A fixed smear is Gram-stained for preliminary identification of Gram-positive or Gram-negative bacteria. Multiple test kits are available for more specific identification of bacterial pathogens. The presence of antibodies directed against a pathogen is used in the presumptive diagnosis of hepatitis viruses and HIV. In rare cases, genetic analysis is performed to identify an infectious agent.
A urinalysis and a complete blood count checking white blood cell differential, serum electrolytes, urea, nitrogen, creatinine, glucose, and transaminases should be obtained. A chest X-ray and films of any involved soft tissues and bone should be taken. While bone scans are a valuable diagnostic tool, they are usually not available in emergency rooms, where individuals who use intravenous drugs with infections frequently are treated. A computerized tomography scan of the brain should be ordered if there are neurologic symptoms or signs.
Treatment and Therapy
The treatment of blood-borne disease in injection drug abusers varies by diagnosis. Chloroquine is frequently used in the treatment of malaria, but quinidine or quinine plus doxycycline, tetracycline, or clindamycin, or atovaquone plus proguanil, are used in the treatment of chloroquine-resistant infections. The hepatitis viruses are treated with antivirals, and HIV is treated with antiretroviral drugs.

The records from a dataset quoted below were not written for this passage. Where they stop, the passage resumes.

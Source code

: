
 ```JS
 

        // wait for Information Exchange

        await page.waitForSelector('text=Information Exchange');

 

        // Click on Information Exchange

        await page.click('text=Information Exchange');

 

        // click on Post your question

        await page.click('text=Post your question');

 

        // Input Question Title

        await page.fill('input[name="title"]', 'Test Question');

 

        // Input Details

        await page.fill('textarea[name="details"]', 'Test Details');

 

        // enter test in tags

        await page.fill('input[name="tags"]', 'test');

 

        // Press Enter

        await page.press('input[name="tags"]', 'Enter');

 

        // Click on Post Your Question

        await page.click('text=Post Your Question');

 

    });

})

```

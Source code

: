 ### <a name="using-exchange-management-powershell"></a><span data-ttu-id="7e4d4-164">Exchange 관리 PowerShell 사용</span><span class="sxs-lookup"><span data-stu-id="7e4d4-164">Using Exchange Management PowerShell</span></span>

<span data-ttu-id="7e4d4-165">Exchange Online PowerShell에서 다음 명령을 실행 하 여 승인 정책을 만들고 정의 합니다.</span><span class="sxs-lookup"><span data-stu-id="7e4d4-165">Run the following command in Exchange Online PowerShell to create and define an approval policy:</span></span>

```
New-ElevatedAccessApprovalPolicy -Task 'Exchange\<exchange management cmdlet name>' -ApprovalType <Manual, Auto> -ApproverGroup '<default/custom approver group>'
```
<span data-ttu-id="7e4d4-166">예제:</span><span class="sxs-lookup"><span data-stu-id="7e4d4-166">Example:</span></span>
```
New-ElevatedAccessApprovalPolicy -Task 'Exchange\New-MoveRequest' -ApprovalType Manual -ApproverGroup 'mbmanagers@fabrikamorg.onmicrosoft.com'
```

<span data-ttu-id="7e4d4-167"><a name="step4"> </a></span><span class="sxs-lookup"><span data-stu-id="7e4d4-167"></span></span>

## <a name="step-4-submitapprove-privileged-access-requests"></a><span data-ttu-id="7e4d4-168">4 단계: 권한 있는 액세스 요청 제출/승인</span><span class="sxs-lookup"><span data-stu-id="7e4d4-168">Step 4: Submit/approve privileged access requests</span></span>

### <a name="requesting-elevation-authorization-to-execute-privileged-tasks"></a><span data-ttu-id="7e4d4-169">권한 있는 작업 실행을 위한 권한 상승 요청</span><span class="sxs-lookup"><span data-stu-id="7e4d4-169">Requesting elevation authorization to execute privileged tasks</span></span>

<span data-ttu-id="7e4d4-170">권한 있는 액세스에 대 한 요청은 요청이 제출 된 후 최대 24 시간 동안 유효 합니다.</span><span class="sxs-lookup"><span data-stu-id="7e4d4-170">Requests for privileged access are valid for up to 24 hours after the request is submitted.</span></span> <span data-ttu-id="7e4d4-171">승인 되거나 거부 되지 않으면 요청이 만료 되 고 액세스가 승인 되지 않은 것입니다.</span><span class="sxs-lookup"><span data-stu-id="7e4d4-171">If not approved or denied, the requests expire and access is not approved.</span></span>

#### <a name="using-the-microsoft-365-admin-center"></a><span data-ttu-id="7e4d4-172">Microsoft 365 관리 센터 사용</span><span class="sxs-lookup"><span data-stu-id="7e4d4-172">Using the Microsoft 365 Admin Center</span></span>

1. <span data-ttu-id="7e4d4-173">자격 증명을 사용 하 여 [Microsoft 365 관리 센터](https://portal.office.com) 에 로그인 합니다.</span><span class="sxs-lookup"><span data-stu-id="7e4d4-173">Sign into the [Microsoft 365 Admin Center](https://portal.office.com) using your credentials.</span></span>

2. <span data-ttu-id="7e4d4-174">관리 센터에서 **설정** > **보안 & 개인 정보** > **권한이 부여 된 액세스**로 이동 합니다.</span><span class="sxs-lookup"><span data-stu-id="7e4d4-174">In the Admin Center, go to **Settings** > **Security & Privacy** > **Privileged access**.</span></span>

Mifepristone and misoprostol are used in the treatment of clostridial disease. Amphotericin B has been the most frequently used antifungal in the treatment of candida infections. Fluconazole is frequently administrated as an alternative to amphotericin B. P. aeruginosa is naturally resistant to a host of antibiotics. However, several injectable drugs can be effective. Ceftaroline is a broad-spectrum cephalosporin used in the treatment of MRSA infections. With any infectious disease, treatment of the addiction is essential to the long-term health of the individual who uses intravenous drugs.
Prevention
It remains difficult to control and prevent infectious diseases among individuals who use intravenous drugs. Most individuals are elusive and seek care in the mainstream healthcare system only when very ill or when facing withdrawal. Socioeconomic factors such as poverty, illiteracy, and language and cultural barriers are often further impediments to effective care.
With the fear that individuals with HIV who use intravenous drugs may be a significant reservoir for the general public, health departments began acting. For example, they employed individuals who formerly used intravenous drugs to educate current users about blood-borne diseases and risk reduction. Health experts hoped these programs would result in a concomitant decrease in the incidence of other infections associated with needle sharing and patronage of injection-drug “shooting galleries.” Additionally, clean needles and other health supplies became available through programs such as the Centers for Disease Control’s syringe services programs. For three decades, these programs proved to be safe, effective, and cost-saving. They prevent the spread of disease and do not encourage or increase the incidence of intravenous drug use. Hepatitis B and tetanus immunization are effective in the prevention of these diseases.
Bibliography
“HIV.” Centers for Disease Control and Prevention, www.cdc.gov/hiv. Accessed 2 Sept. 2024.
"Infectious Diseases in Persons Who Inject Drugs." Centers for Disease Control and Prevention, 16 Feb. 2024, www.cdc.gov/pwid/opioid-use.html. Accessed 2 Sept. 2024.
Levine, Donald P., and Jack D. Sobel, editors. Infections in Intravenous Drug Abusers. Oxford UP, 1999.
Tortora, Gerard J., et al. Microbiology: An Introduction. 14th ed., Pearson, 2023.